Phase 0 fingerprinting, R8-resistant extraction, Ktor/Apollo/Koin/HMAC patterns#16
tajchert wants to merge 8 commits intoSimoneAvogadro:masterfrom
tajchert:master

Conversation

@tajchert
Copy link
Copy Markdown

Hi! A batch of additive improvements I made while using this skill on a few real-world obfuscated Kotlin/KMP APKs. Each commit is self-contained and gated behind a new flag or a new file — nothing in the existing flow changes behavior unless explicitly opted into.
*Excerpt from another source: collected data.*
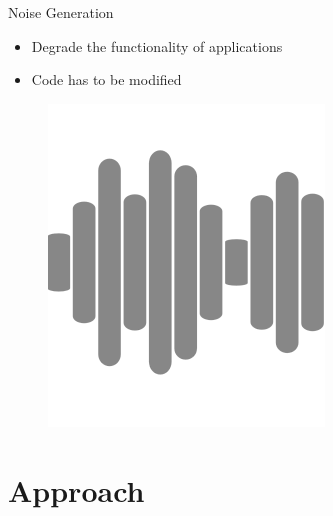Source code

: \documentclass[aspectratio=169]{beamer}
[aspectratio=169] %
\begin{document}
\begin{frame}{Noise Generation}
  \begin{minipage}{0.49\textwidth} 
    \begin{itemize}
      \item Degrade the functionality of applications
      \item Code has to be modified
    \end{itemize}
  \end{minipage}
  \hfill
  \begin{minipage}{0.49\textwidth} 
    \begin{figure}
      \centering
      \includegraphics[height=0.5\textheight]{figures/noise.png}
    \end{figure}
  \end{minipage}
\end{frame}

\section{Approach}
\end{document}
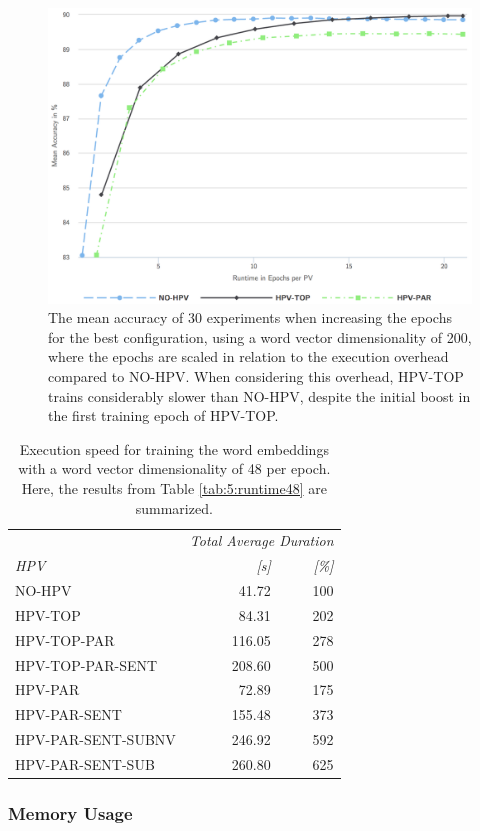 \begin{figure}
	\centering
	\includegraphics[width=1.0\textwidth]{5experiments/epochs-vs-accuracy-200-scaled.png}
	\caption{The mean accuracy of 30 experiments when increasing the epochs for the best configuration, using a word vector dimensionality of 200, where the epochs are scaled in relation to the execution overhead compared to NO-HPV. When considering this overhead, HPV-TOP trains considerably slower than NO-HPV, despite the initial boost in the first training epoch of HPV-TOP.}
	\label{fig:5:epochs-vs-accuracy-200-scaled}
\end{figure}

\begin{table}
	\centering
	\caption{Execution speed for training the word embeddings with a word vector dimensionality of 48 per epoch. Here, the results from Table \ref{tab:5:runtime48} are summarized.}
	\label{tab:5:runtime48-totals}
	\begin{tabular}{lrr}
		\toprule
		&  \multicolumn{2}{r}{\emph{Total Average Duration}}\tabularnewline
		\emph{HPV}& \emph{[s]} & \emph{[\%]}\tabularnewline
		\midrule
		NO-HPV& 41.72& 100\tabularnewline
		HPV-TOP& 84.31& 202\tabularnewline
		HPV-TOP-PAR& 116.05& 278\tabularnewline
		HPV-TOP-PAR-SENT& 208.60& 500\tabularnewline
		HPV-PAR& 72.89& 175\tabularnewline
		HPV-PAR-SENT& 155.48& 373\tabularnewline
		HPV-PAR-SENT-SUBNV& 246.92& 592\tabularnewline
		HPV-PAR-SENT-SUB& 260.80& 625\tabularnewline
		\bottomrule
	\end{tabular}
\end{table}


\subsubsection{Memory Usage}

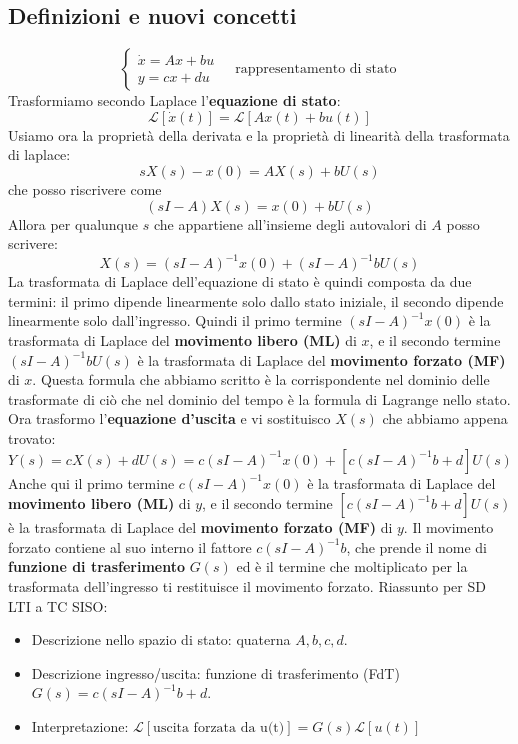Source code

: \subsection{Definizioni e nuovi concetti}
\[
    \begin{cases}
        \dot{x} = Ax + bu\\
        y = cx + du
    \end{cases} \;\;\;\; \text{rappresentamento di stato}\;
\]
\newline
Trasformiamo secondo Laplace l'\textbf{equazione di stato}:
\[
    \mathcal{L}[\dot{x}(t)] = \mathcal{L}[Ax(t) + bu(t)]
\]
Usiamo ora la proprietà della derivata e la proprietà di linearità della trasformata di laplace:
\[
    sX(s)-x(0) = AX(s) + bU(s)
\]
che posso riscrivere come
\[
    (sI-A)X(s) = x(0) + bU(s)
\]
Allora per qualunque $s$ che appartiene all'insieme degli autovalori di $A$ posso scrivere:
\[
    X(s) = (sI-A)^{-1} x(0) + (sI-A)^{-1} bU(s)
\]
La trasformata di Laplace dell'equazione di stato è quindi composta da due termini: il primo dipende linearmente solo dallo stato iniziale, il secondo dipende linearmente solo dall'ingresso. Quindi il primo termine $(sI-A)^{-1} x(0)$ è la trasformata di Laplace del \textbf{movimento libero (ML)} di $x$, e il secondo termine $(sI-A)^{-1} bU(s)$ è la trasformata di Laplace del \textbf{movimento forzato (MF)} di $x$.\newline
Questa formula che abbiamo scritto è la corrispondente nel dominio delle trasformate di ciò che nel dominio del tempo è la formula di Lagrange nello stato.\newline
\newline
Ora trasformo l'\textbf{equazione d'uscita} e vi sostituisco $X(s)$ che abbiamo appena trovato:
\[
    Y(s) = cX(s) + dU(s) = c(sI-A)^{-1} x(0) + [c(sI-A)^{-1} b + d]U(s)
\]
Anche qui il primo termine $c(sI-A)^{-1} x(0)$ è la trasformata di Laplace del \textbf{movimento libero (ML)} di $y$, e il secondo termine $[c(sI-A)^{-1} b + d]U(s)$ è la trasformata di Laplace del \textbf{movimento forzato (MF)} di $y$.\newline
Il movimento forzato contiene al suo interno il fattore $c(sI-A)^{-1} b$, che prende il nome di \textbf{funzione di trasferimento} $G(s)$ ed è il termine che moltiplicato per la trasformata dell'ingresso ti restituisce il movimento forzato.\newline
\newline
\newline
Riassunto per SD LTI a TC SISO:
\begin{itemize}
    \item Descrizione nello spazio di stato: quaterna $A, b, c, d$.
    \item Descrizione ingresso/uscita: funzione di trasferimento (FdT) $G(s) = c(sI-A)^{-1}b +d$.
    \item Interpretazione: $\mathcal{L}[\text{uscita forzata da u(t)}]= G(s) \mathcal{L}[u(t)]$ 
\end{itemize}
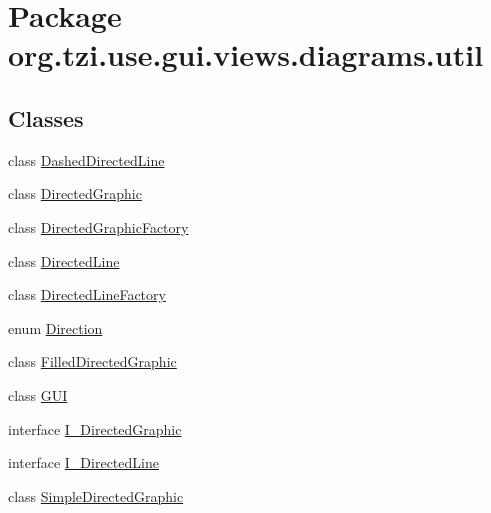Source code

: \hypertarget{namespaceorg_1_1tzi_1_1use_1_1gui_1_1views_1_1diagrams_1_1util}{\section{Package org.\-tzi.\-use.\-gui.\-views.\-diagrams.\-util}
\label{namespaceorg_1_1tzi_1_1use_1_1gui_1_1views_1_1diagrams_1_1util}
}
\subsection*{Classes}
\begin{DoxyCompactItemize}
\item 
class \hyperlink{classorg_1_1tzi_1_1use_1_1gui_1_1views_1_1diagrams_1_1util_1_1_dashed_directed_line}{Dashed\-Directed\-Line}
\item 
class \hyperlink{classorg_1_1tzi_1_1use_1_1gui_1_1views_1_1diagrams_1_1util_1_1_directed_graphic}{Directed\-Graphic}
\item 
class \hyperlink{classorg_1_1tzi_1_1use_1_1gui_1_1views_1_1diagrams_1_1util_1_1_directed_graphic_factory}{Directed\-Graphic\-Factory}
\item 
class \hyperlink{classorg_1_1tzi_1_1use_1_1gui_1_1views_1_1diagrams_1_1util_1_1_directed_line}{Directed\-Line}
\item 
class \hyperlink{classorg_1_1tzi_1_1use_1_1gui_1_1views_1_1diagrams_1_1util_1_1_directed_line_factory}{Directed\-Line\-Factory}
\item 
enum \hyperlink{enumorg_1_1tzi_1_1use_1_1gui_1_1views_1_1diagrams_1_1util_1_1_direction}{Direction}
\item 
class \hyperlink{classorg_1_1tzi_1_1use_1_1gui_1_1views_1_1diagrams_1_1util_1_1_filled_directed_graphic}{Filled\-Directed\-Graphic}
\item 
class \hyperlink{classorg_1_1tzi_1_1use_1_1gui_1_1views_1_1diagrams_1_1util_1_1_g_u_i}{G\-U\-I}
\item 
interface \hyperlink{interfaceorg_1_1tzi_1_1use_1_1gui_1_1views_1_1diagrams_1_1util_1_1_i___directed_graphic}{I\-\_\-\-Directed\-Graphic}
\item 
interface \hyperlink{interfaceorg_1_1tzi_1_1use_1_1gui_1_1views_1_1diagrams_1_1util_1_1_i___directed_line}{I\-\_\-\-Directed\-Line}
\item 
class \hyperlink{classorg_1_1tzi_1_1use_1_1gui_1_1views_1_1diagrams_1_1util_1_1_simple_directed_graphic}{Simple\-Directed\-Graphic}
\item 

\end{DoxyCompactItemize}
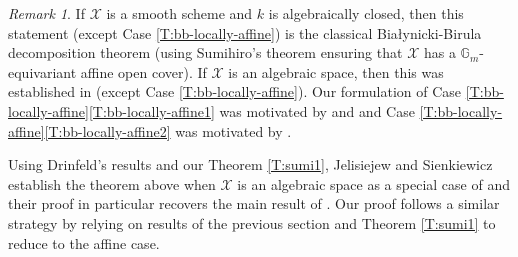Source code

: \documentclass[a4paper]{amsart}
\theoremstyle{plain}
\theoremstyle{definition}
\theoremstyle{remark}
\newtheorem{remark}[theorem]{Remark}
\numberwithin{equation}{section}
\newcommand{\GG}{\mathbb{G}}
\newcommand\cX{\mathcal{X}}
\begin{document}
\begin{remark} If $\cX$ is a smooth scheme and $k$ is algebraically closed, then this statement (except Case \eqref{T:bb-locally-affine}) is the classical Bia\l{}ynicki-Birula decomposition theorem \cite[Thm.~4.1]{bb} (using Sumihiro's theorem \cite[Cor.~2]{sumihiro} ensuring that $\cX$ has a $\GG_m$-equivariant affine open cover).
 If $\cX$ is an algebraic space, then this 
was established in  \cite[Thm.~B.0.3]{drinfeld} (except Case \eqref{T:bb-locally-affine}).  Our formulation of Case \eqref{T:bb-locally-affine}\eqref{T:bb-locally-affine1} was motivated by \cite[Thm.~4.5, p.~69]{hesselink}  and \cite[Prop.~13.58]{milne} and
Case \eqref{T:bb-locally-affine}\eqref{T:bb-locally-affine2} was motivated by \cite[Prop.~7.6]{js-bb}.

Using Drinfeld's results and our Theorem \ref{T:sumi1}, {Jelisiejew} and {Sienkiewicz} establish the theorem above when $\cX$ is an algebraic space as a special case of \cite[Thm.~1.5]{js-bb} and their proof in particular  recovers  the main result of \cite{bb}.  Our proof follows a similar strategy by relying on results of the previous section and Theorem \ref{T:sumi1} to reduce to the affine case.
\end{remark}
\end{document}
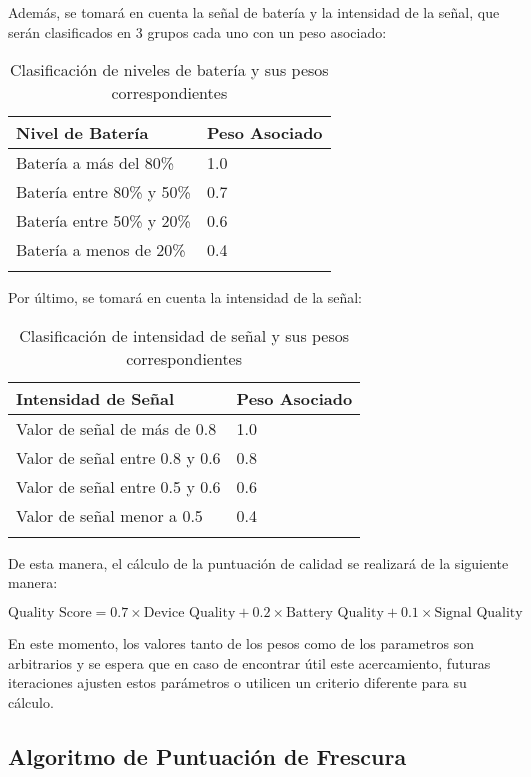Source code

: Además, se tomará en cuenta la señal de batería y la intensidad de la señal, que serán clasificados en 3 grupos cada uno con un peso asociado:

\begin{longtable}{|p{6cm}|p{3cm}|}
    \hline
    \textbf{Nivel de Batería} & \textbf{Peso Asociado} \\
    \hline
    \endhead
    Batería a más del 80\% & 1.0 \\
    \hline
    Batería entre 80\% y 50\% & 0.7 \\
    \hline
    Batería entre 50\% y 20\% & 0.6 \\
    \hline
    Batería a menos de 20\% & 0.4 \\
    \hline
    \caption{Clasificación de niveles de batería y sus pesos correspondientes}
    \label{tab:bateria}
\end{longtable}

Por último, se tomará en cuenta la intensidad de la señal:
\begin{longtable}{|p{6cm}|p{3cm}|}
    \hline
    \textbf{Intensidad de Señal} & \textbf{Peso Asociado} \\
    \hline
    \endhead
    Valor de señal de más de 0.8 & 1.0 \\
    \hline
    Valor de señal entre 0.8 y 0.6 & 0.8 \\
    \hline
    Valor de señal entre 0.5 y 0.6 & 0.6 \\
    \hline
    Valor de señal menor a 0.5 & 0.4 \\
    \hline
    \caption{Clasificación de intensidad de señal y sus pesos correspondientes}
    \label{tab:senal}
\end{longtable}

\newpage
De esta manera, el cálculo de la puntuación de calidad se realizará de la siguiente manera:


\begin{equation}
    \text{Quality Score} = 0.7 \times \text{Device Quality} + 0.2 \times \text{Battery Quality} + 0.1 \times \text{Signal Quality}
\end{equation}


En este momento, los valores tanto de los pesos como de los parametros son arbitrarios y se espera que en caso de encontrar útil este acercamiento, 
futuras iteraciones ajusten estos parámetros o utilicen un criterio diferente para su cálculo.

\newpage

\subsection{Algoritmo de Puntuación de Frescura}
  1. Phase 0 fingerprint script (scripts/fingerprint.sh) — inspects an APK/XAPK in seconds and reports framework (Flutter / RN / Cordova / Xamarin / native), HTTP stack, DI, obfuscation level, notable SDKs, and merged native libs across split APKs. Saves a full jadx run when the app turns out to be non-native. Wired into SKILL.md as Phase 0.

  2. Kotlin name recovery (scripts/recover-kotlin-names.sh + lookup-name.sh) — mines @DebugMetadata and @Metadata annotations (which R8 cannot strip, since the Kotlin runtime needs them) to rebuild an obf→real FQN mapping. Recovers ~100% of *Repository / *ViewModel / *UseCase classes on R8-stripped apps. Documented as optional Phase 3.5.

  3. Ktor and Apollo support in find-api-calls.sh (--ktor, --apollo) — the old script covered only Retrofit / OkHttp / Volley and missed every modern Kotlin/KMP and GraphQL app.

  4. --paths mode — greps for quoted path literals (which survive R8 inlining of call sites) with a segment-count regex and MIME/system-path denylist. On heavily obfuscated apps this is the only extraction technique that finds anything; recommended as the first step for any obfuscated target.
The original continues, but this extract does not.